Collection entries

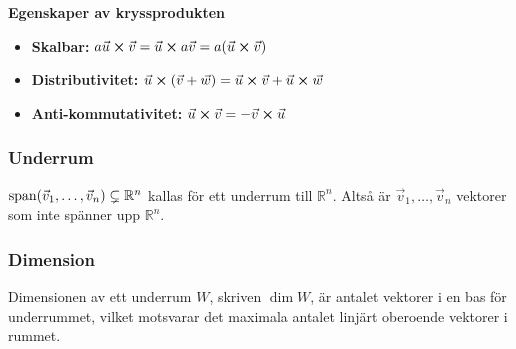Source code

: \begin{features}
	\textbf{Egenskaper av kryssprodukten}

	\begin{itemize}
		\item \textbf{Skalbar:} $a\vec{u}\cross\vec{v}=\vec{u}\cross a\vec{v}=a(\vec{u}\cross\vec{v})$
		\item \textbf{Distributivitet:} $\vec{u}\cross(\vec{v}+\vec{w})=\vec{u}\cross\vec{v}+\vec{u}\cross\vec{w}$
		\item \textbf{Anti-kommutativitet:} $\vec{u}\cross\vec{v}=-\vec{v}\cross\vec{u}$
	\end{itemize}
\end{features}

\subsubsection{Underrum}

$\spn(\vec{v}_1,\dots,\vec{v}_n)\subsetneq\mathbb{R}^n$ kallas för ett underrum
till $\mathbb{R}^n$. Altså är $\vec{v}_1,\dots,\vec{v}_n$ vektorer som inte spänner
upp $\mathbb{R}^n$.

\subsubsection{Dimension}
Dimensionen av ett underrum $W$, skriven $\dim W$, är antalet vektorer i en bas
för underrummet, vilket motsvarar det maximala antalet linjärt oberoende vektorer
i rummet.

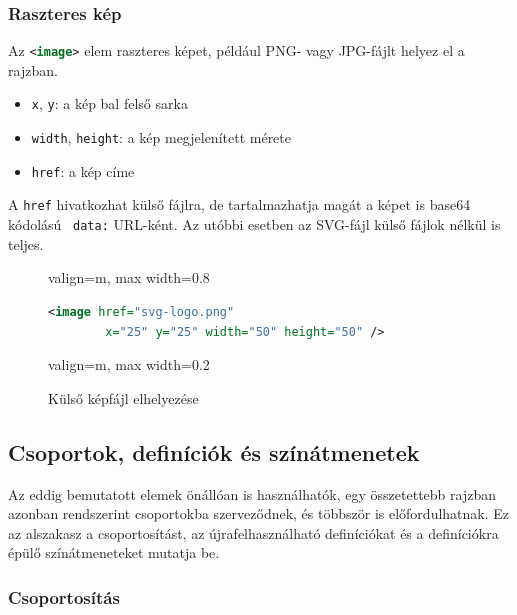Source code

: \subsubsection{Raszteres kép}

Az \lstinline[language=XML]|<image>| elem raszteres képet, például PNG- vagy JPG-fájlt helyez el a rajzban.

\begin{itemize}
    \item \texttt{x}, \texttt{y}: a kép bal felső sarka
    \item \texttt{width}, \texttt{height}: a kép megjelenített mérete
    \item \texttt{href}: a kép címe
\end{itemize}

A \texttt{href} hivatkozhat külső fájlra, de tartalmazhatja magát a képet is base64 kódolású~\cite{mdn-base64} \texttt{data:} URL-ként. Az utóbbi esetben az SVG-fájl külső fájlok nélkül is teljes.

\begin{figure}[H]
    \centering
    \begin{adjustbox}{valign=m, max width=0.8\textwidth}
        \begin{lstlisting}[language=XML]
    <image href="svg-logo.png"
        x="25" y="25" width="50" height="50" />
        \end{lstlisting}
    \end{adjustbox}
    \hfill
    \begin{adjustbox}{valign=m, max width=0.2\textwidth}
        
    \end{adjustbox}
    \caption{Külső képfájl elhelyezése}
    \label{fig:example_img}
\end{figure}


\subsection{Csoportok, definíciók és színátmenetek}
\label{sub:group_defs}

Az eddig bemutatott elemek önállóan is használhatók, egy összetettebb rajzban azonban rendszerint csoportokba szerveződnek, és többször is előfordulhatnak. Ez az alszakasz a csoportosítást, az újrafelhasználható definíciókat és a definíciókra épülő színátmeneteket mutatja be.

\subsubsection{Csoportosítás}

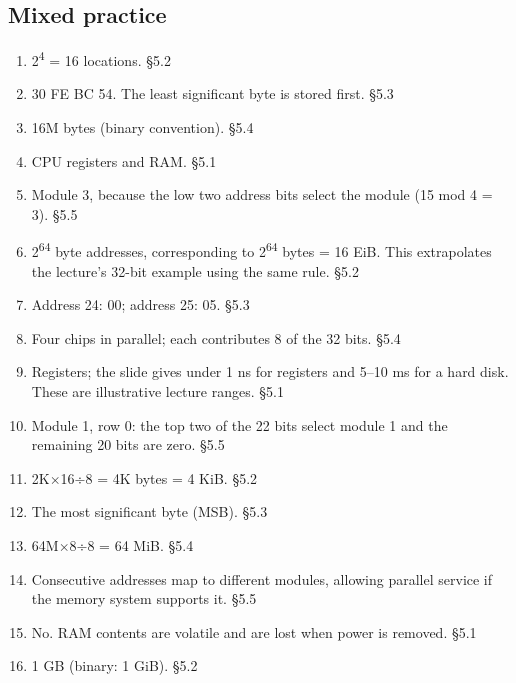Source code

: \documentclass[11pt]{article}
\begin{document}
\begin{keepsection}\subsection{Mixed practice}

\begin{enumerate}
\item 2\textsuperscript{4} = 16 locations. \hfill{\small\color{FAUblue}§5.2}
\item 30 FE BC 54. The least significant byte is stored first. \hfill{\small\color{FAUblue}§5.3}
\item 16M bytes (binary convention). \hfill{\small\color{FAUblue}§5.4}
\item CPU registers and RAM. \hfill{\small\color{FAUblue}§5.1}
\item Module 3, because the low two address bits select the module (15 mod 4 = 3). \hfill{\small\color{FAUblue}§5.5}
\item 2\textsuperscript{64} byte addresses, corresponding to 2\textsuperscript{64} bytes = 16 EiB. This extrapolates the lecture’s 32-bit example using the same rule. \hfill{\small\color{FAUblue}§5.2}
\item Address 24: 00; address 25: 05. \hfill{\small\color{FAUblue}§5.3}
\item Four chips in parallel; each contributes 8 of the 32 bits. \hfill{\small\color{FAUblue}§5.4}
\item Registers; the slide gives under 1 ns for registers and 5–10 ms for a hard disk. These are illustrative lecture ranges. \hfill{\small\color{FAUblue}§5.1}
\item Module 1, row 0: the top two of the 22 bits select module 1 and the remaining 20 bits are zero. \hfill{\small\color{FAUblue}§5.5}
\item 2K\ensuremath{\times}16÷8 = 4K bytes = 4 KiB. \hfill{\small\color{FAUblue}§5.2}
\item The most significant byte (MSB). \hfill{\small\color{FAUblue}§5.3}
\item 64M\ensuremath{\times}8÷8 = 64 MiB. \hfill{\small\color{FAUblue}§5.4}
\item Consecutive addresses map to different modules, allowing parallel service if the memory system supports it. \hfill{\small\color{FAUblue}§5.5}
\item No. RAM contents are volatile and are lost when power is removed. \hfill{\small\color{FAUblue}§5.1}
\item 1 GB (binary: 1 GiB). \hfill{\small\color{FAUblue}§5.2}

\end{enumerate}
\end{keepsection}
\end{document}
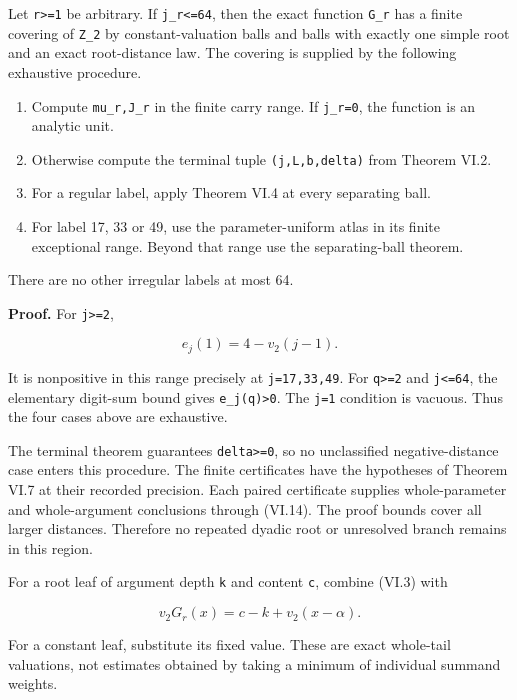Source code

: \documentclass[11pt,letterpaper]{article}
\providecommand{\tightlist}{\setlength{\itemsep}{0pt}\setlength{\parskip}{0pt}}
\begin{document}
Let \texttt{r\textgreater{}=1} be arbitrary. If \texttt{j\_r\textless{}=64}, then the exact function \texttt{G\_r} has a finite covering of \texttt{Z\_2} by constant-valuation balls and balls with exactly one simple root and an exact root-distance law. The covering is supplied by the following exhaustive procedure.

\begin{enumerate}
\def\labelenumi{\arabic{enumi}.}
\tightlist
\item
  Compute \texttt{mu\_r,J\_r} in the finite carry range. If \texttt{j\_r=0}, the function is an analytic unit.
\item
  Otherwise compute the terminal tuple \texttt{(j,L,b,delta)} from Theorem VI.2.
\item
  For a regular label, apply Theorem VI.4 at every separating ball.
\item
  For label 17, 33 or 49, use the parameter-uniform atlas in its finite exceptional range. Beyond that range use the separating-ball theorem.
\end{enumerate}

There are no other irregular labels at most 64.

\textbf{Proof.} For \texttt{j\textgreater{}=2},

\[
e_j(1)=4-v_2(j-1).
\]

It is nonpositive in this range precisely at \texttt{j=17,33,49}. For \texttt{q\textgreater{}=2} and \texttt{j\textless{}=64}, the elementary digit-sum bound gives \texttt{e\_j(q)\textgreater{}0}. The \texttt{j=1} condition is vacuous. Thus the four cases above are exhaustive.

The terminal theorem guarantees \texttt{delta\textgreater{}=0}, so no unclassified negative-distance case enters this procedure. The finite certificates have the hypotheses of Theorem VI.7 at their recorded precision. Each paired certificate supplies whole-parameter and whole-argument conclusions through (VI.14). The proof bounds cover all larger distances. Therefore no repeated dyadic root or unresolved branch remains in this region.

For a root leaf of argument depth \texttt{k} and content \texttt{c}, combine (VI.3) with

\[
v_2G_r(x)=c-k+v_2(x-\alpha).
\]

For a constant leaf, substitute its fixed value. These are exact whole-tail valuations, not estimates obtained by taking a minimum of individual summand weights.

\end{document}
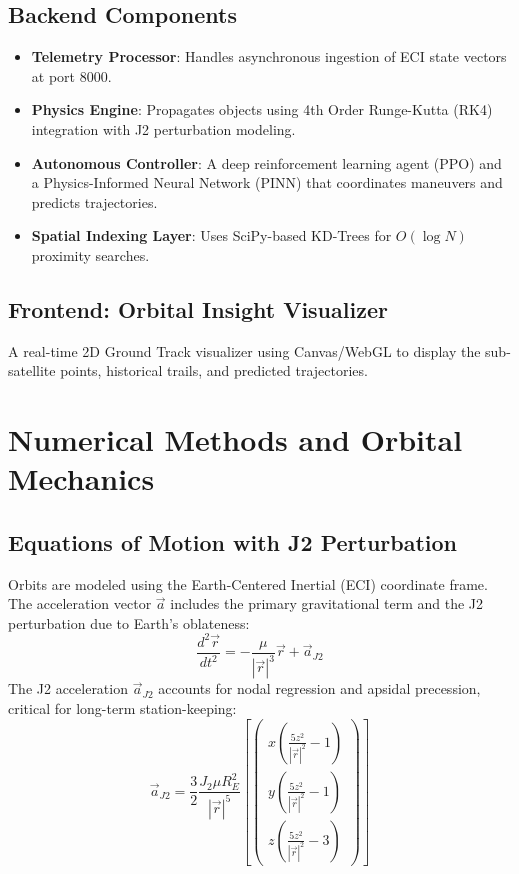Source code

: \documentclass[11pt,a4paper]{article}
\begin{document}
\subsection{Backend Components}
\begin{itemize}
    \item \textbf{Telemetry Processor}: Handles asynchronous ingestion of ECI state vectors at port 8000.
    \item \textbf{Physics Engine}: Propagates objects using 4th Order Runge-Kutta (RK4) integration with J2 perturbation modeling.
    \item \textbf{Autonomous Controller}: A deep reinforcement learning agent (PPO) and a Physics-Informed Neural Network (PINN) that coordinates maneuvers and predicts trajectories.
    \item \textbf{Spatial Indexing Layer}: Uses SciPy-based KD-Trees for $O(\log N)$ proximity searches.
\end{itemize}

\subsection{Frontend: Orbital Insight Visualizer}
A real-time 2D Ground Track visualizer using Canvas/WebGL to display the sub-satellite points, historical trails, and predicted trajectories.

\section{Numerical Methods and Orbital Mechanics}
\label{sec:physics}

\subsection{Equations of Motion with J2 Perturbation}
Orbits are modeled using the Earth-Centered Inertial (ECI) coordinate frame. The acceleration vector $\vec{a}$ includes the primary gravitational term and the J2 perturbation due to Earth's oblateness:
\begin{equation}
    \frac{d^2\vec{r}}{dt^2} = -\frac{\mu}{|\vec{r}|^3}\vec{r} + \vec{a}_{J2}
\end{equation}
The J2 acceleration $\vec{a}_{J2}$ accounts for nodal regression and apsidal precession, critical for long-term station-keeping:
\begin{equation}
    \vec{a}_{J2} = \frac{3}{2} \frac{J_2 \mu R_E^2}{|\vec{r}|^5} \left[ \begin{pmatrix} x(\frac{5z^2}{|\vec{r}|^2} - 1) \\ y(\frac{5z^2}{|\vec{r}|^2} - 1) \\ z(\frac{5z^2}{|\vec{r}|^2} - 3) \end{pmatrix} \right]
\end{equation}
\end{document}
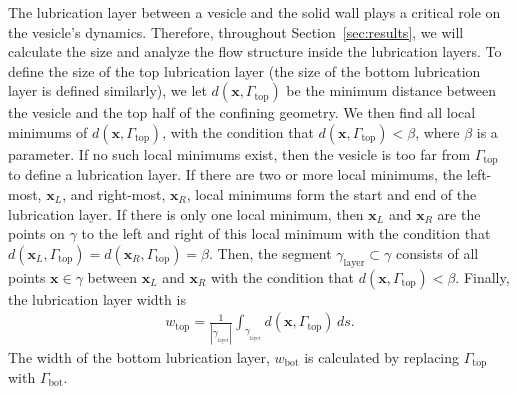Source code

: \documentclass[twoside,twocolumn,9pt]{article}
\newcommand{\xx}{\mathbf{x}}
\newcommand{\yy}{\mathbf{y}}
\begin{document}
The lubrication layer between a vesicle and the solid wall plays a
critical role on the vesicle's dynamics. Therefore, throughout
Section~\ref{sec:results}, we will calculate the size and analyze the
flow structure inside the lubrication layers. 
%
To define the size of the top lubrication layer (the size of the bottom
lubrication layer is defined similarly), we let
$d(\xx,\Gamma_\mathrm{top})$ be the minimum distance between the vesicle
and the top half of the confining geometry.
We then find all local minimums of $d(\xx,\Gamma_\mathrm{top})$, with
the condition that $d(\xx,\Gamma_\mathrm{top}) < \beta$, where $\beta$
is a parameter. If no such local minimums exist, then the vesicle is too
far from $\Gamma_\mathrm{top}$ to define a lubrication layer. If there
are two or more local minimums, the left-most, $\xx_L$, and right-most,
$\xx_R$, local minimums form the start and end of the lubrication layer.
If there is only one local minimum, then $\xx_L$ and $\xx_R$ are the
points on $\gamma$ to the left and right of this local minimum with the
condition that $d(\xx_L,\Gamma_\mathrm{top}) =
d(\xx_R,\Gamma_\mathrm{top}) = \beta$. Then, the segment
$\gamma_{\mathrm{layer}} \subset \gamma$ consists of all points $\xx \in
\gamma$ between $\xx_L$ and $\xx_R$ with the condition that
$d(\xx,\Gamma_\mathrm{top}) < \beta$. Finally, the lubrication layer
width is
\begin{align}
    w_\mathrm{top} = \frac{1}{|\gamma_{_\mathrm{layer}}|} \int_{\gamma_{_\mathrm{layer}}} d(\xx,\Gamma_\mathrm{top}) \, ds.
\end{align}
The width of the bottom lubrication layer, $w_\mathrm{bot}$ is
calculated by replacing $\Gamma_\mathrm{top}$ with
$\Gamma_\mathrm{bot}$. 
\end{document}
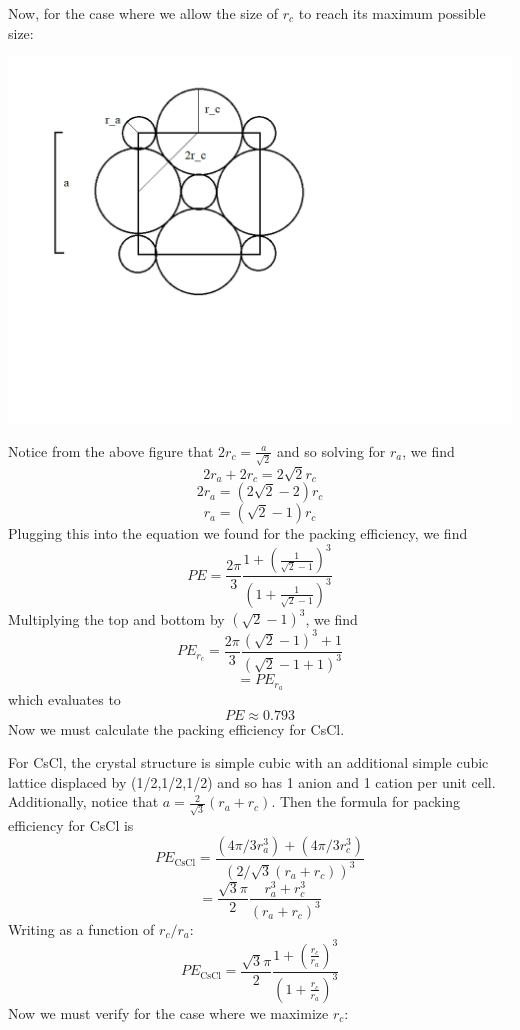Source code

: \documentclass{article}
\begin{document}
Now, for the case where we allow the size of $r_c$ to reach its maximum possible size:
\begin{center}
    \includegraphics[scale = 0.4]{NaClrcLim.png}
\end{center}
Notice from the above figure that $2r_c = \frac{a}{\sqrt{2}}$ and so solving for $r_a$, we find
\[2r_a + 2r_c = 2\sqrt{2}r_c\]
\[2r_a = (2\sqrt{2} - 2)r_c\]
\[r_a = (\sqrt{2} - 1)r_c\]
Plugging this into the equation we found for the packing efficiency, we find
\[PE = \frac{2\pi}{3}\frac{1 + \left(\frac{1}{\sqrt{2} - 1}\right)^3}{\left(1 + \frac{1}{\sqrt{2}-1}\right)^3}\]
Multiplying the top and bottom by $(\sqrt{2}-1)^3$, we find
\[PE_{r_c} = \frac{2\pi}{3}\frac{(\sqrt{2}-1)^3 + 1}{(\sqrt{2} - 1 + 1)^3}\]
\[ = PE_{r_a}\]
which evaluates to 
\[PE \approx 0.793\]
Now we must calculate the packing efficiency for CsCl.
\newline


For CsCl, the crystal structure is simple cubic with an additional simple cubic lattice displaced by (1/2,1/2,1/2) and so has 1 anion and 1 cation per unit cell. Additionally, notice that $a = \frac{2}{\sqrt{3}}(r_a + r_c)$. Then the formula for packing efficiency for CsCl is
\[PE_{\text{CsCl}} = \frac{(4\pi/3r_a^3) + (4\pi/3r_c^3)}{(2/\sqrt{3}(r_a + r_c))^3}\]
\[ = \frac{\sqrt{3}\pi}{2} \frac{r_a^3 + r_c^3}{(r_a + r_c)^3}\]
Writing as a function of $r_c/r_a$:
\[PE_{\text{CsCl}} = \frac{\sqrt{3}\pi}{2} \frac{1 + \left(\frac{r_c}{r_a}\right)^3}{(1 + \frac{r_c}{r_a})^3}\]
Now we must verify for the case where we maximize $r_c$:
\end{document}
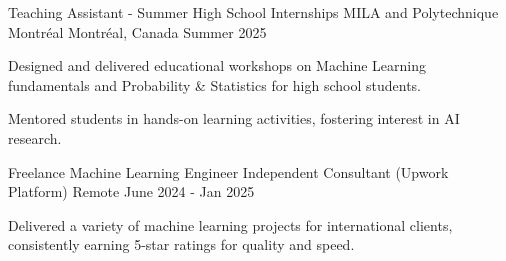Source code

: 

\begin{cventries}

    \cventry
    {Teaching Assistant - Summer High School Internships} %
    {MILA and Polytechnique Montréal} %
    {Montréal, Canada} %
    {Summer 2025} %
    {
      \begin{cvitems} %
        \item {Designed and delivered educational workshops on Machine Learning fundamentals and Probability \& Statistics for high school students.}
        \item {Mentored students in hands-on learning activities, fostering interest in AI research.}
      \end{cvitems}
    }
    
    \cventry
    {Freelance Machine Learning Engineer} %
    {Independent Consultant (Upwork Platform)} %
    {Remote} %
    {June 2024 - Jan 2025} %
    {
      \begin{cvitems} %
        \item {Delivered a variety of machine learning projects for international clients, consistently earning 5-star ratings for quality and speed.}
      \end{cvitems}
    }


\end{cventries}

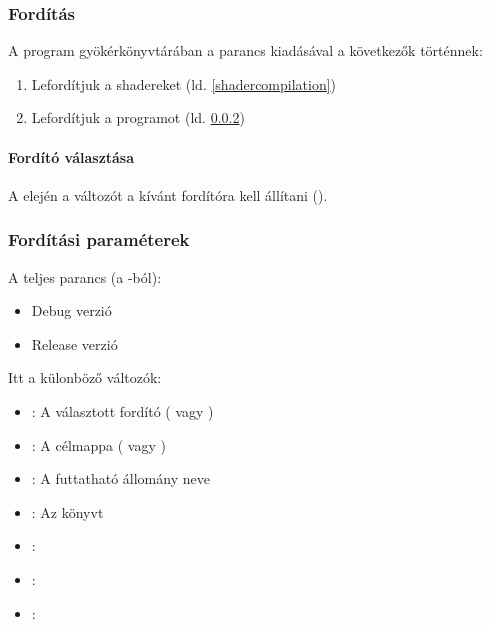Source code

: {\subsubsection{Ford\'it\'as}
A program gy\"ok\'erk\"onyvt\'ar\'aban a  parancs kiad\'as\'aval a k\"ovetkez\H ok t\"ort\'ennek:
\begin{enumerate}
	\item Leford\'itjuk a                                                                            shadereket (ld. \ref{shadercompilation})
	\item Leford\'itjuk a programot (ld. \ref{compileoptions})
\end{enumerate}

\paragraph{Ford\'it\'o v\'alaszt\'asa}
A  elej\'en a  v\'altoz\'ot a k\'iv\'ant ford\'it\'ora kell \'all\'itani ().
\subsubsection{Ford\'it\'asi param\'eterek}\label{compileoptions}
A teljes parancs (a -b\'ol): 
\begin{itemize}
	\item Debug verzi\'o
	\item Release verzi\'o
\end{itemize}
Itt a k\"ulonb\"oz\H o v\'altoz\'ok:
\begin{itemize}
	\item {}: A v\'alasztott ford\'it\'o ( vagy )
	\item {}: A c\'elmappa ( vagy ) 
	\item {}: A futtathat\'o \'allom\'any neve
	\item {}: Az  k\"onyvt\
	\item {}: 
	\item {}: 
	\item {}: 
\end{itemize}

}
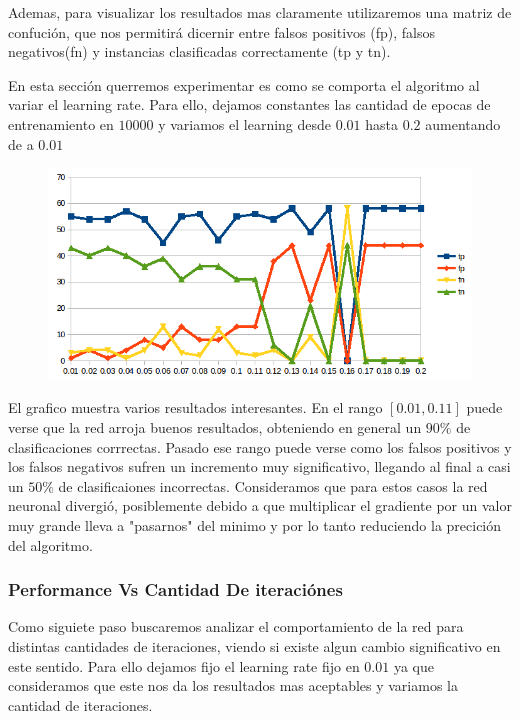 Ademas, para visualizar los resultados mas claramente utilizaremos una matriz de confución, que nos permitirá dicernir entre falsos positivos (fp), falsos negativos(fn) y instancias clasificadas correctamente (tp y tn).

\reescribir 

En esta sección querremos experimentar es como se comporta el algoritmo al variar el learning rate. Para ello, dejamos constantes las cantidad de epocas de entrenamiento en $10000$ y variamos el learning desde $0.01$ hasta $0.2$ aumentando de a $0.01$

\begin{figure}[h!]
\centering
\includegraphics[scale=0.4]{ej1_test_learning_rate/1.png}
\end{figure}

El grafico muestra varios resultados interesantes. En el rango $[0.01,0.11]$ puede verse que la red arroja buenos resultados, obteniendo en general un $90\%$ de clasificaciones corrrectas. Pasado ese rango puede verse como los falsos positivos y los falsos negativos sufren un incremento muy significativo, llegando al final a casi un $50\%$ de clasificaiones incorrectas. Consideramos que para estos casos la red neuronal divergió, posiblemente debido a que multiplicar el gradiente por un valor muy grande lleva a "pasarnos" del minimo y por lo tanto reduciendo la precición del algoritmo. \completar

\subsubsection{Performance Vs Cantidad De iteraciónes} 

Como siguiete paso buscaremos analizar el comportamiento de la red para distintas cantidades de iteraciones, viendo si existe algun cambio significativo en este sentido. Para ello dejamos fijo el learning rate fijo en $0.01$ ya que consideramos que este nos da los resultados mas aceptables y variamos la cantidad de iteraciones.

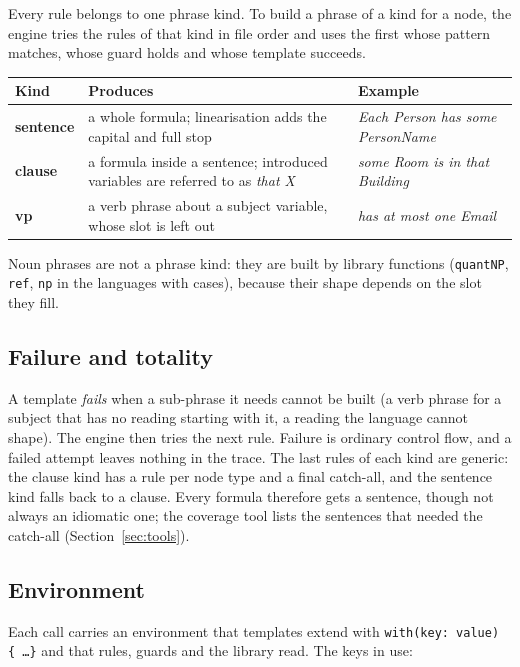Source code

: \documentclass[11pt, a4paper]{article}
\newcommand{\code}[1]{\texttt{\color{codefg}#1}}
\begin{document}
Every rule belongs to one phrase kind. To build a phrase of a kind for a
node, the engine tries the rules of that kind in file order and uses the
first whose pattern matches, whose guard holds and whose template succeeds.

\begin{center}
\begin{tabularx}{\textwidth}{>{\bfseries}l X l}
\toprule
Kind & Produces & Example \\
\midrule
sentence & a whole formula; linearisation adds the capital and full stop &
  \textit{Each Person has some PersonName} \\
clause & a formula inside a sentence; introduced variables are referred
  to as \textit{that X} & \textit{some Room is in that Building} \\
vp & a verb phrase about a subject variable, whose slot is left out &
  \textit{has at most one Email} \\
\bottomrule
\end{tabularx}
\end{center}

Noun phrases are not a phrase kind: they are built by library functions
(\code{quantNP}, \code{ref}, \code{np} in the languages with cases), because
their shape depends on the slot they fill.

\subsection{Failure and totality}

A template \emph{fails} when a sub-phrase it needs cannot be built (a verb
phrase for a subject that has no reading starting with it, a reading the
language cannot shape). The engine then tries the next rule. Failure is
ordinary control flow, and a failed attempt leaves nothing in the trace. The
last rules of each kind are generic: the clause kind has a rule per node type
and a final catch-all, and the sentence kind falls back to a clause. Every
formula therefore gets a sentence, though not always an idiomatic one; the
coverage tool lists the sentences that needed the catch-all
(Section~\ref{sec:tools}).

\subsection{Environment}
\label{sec:env}

Each call carries an environment that templates extend with
\code{with(key: value) \{ \ldots \}} and that rules, guards and the library
read. The keys in use:
\end{document}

### PROBLEM DETAILS
Say how many lines of the entries above include the string "image", giving the number and nothing else.

### ANSWER SECTION
2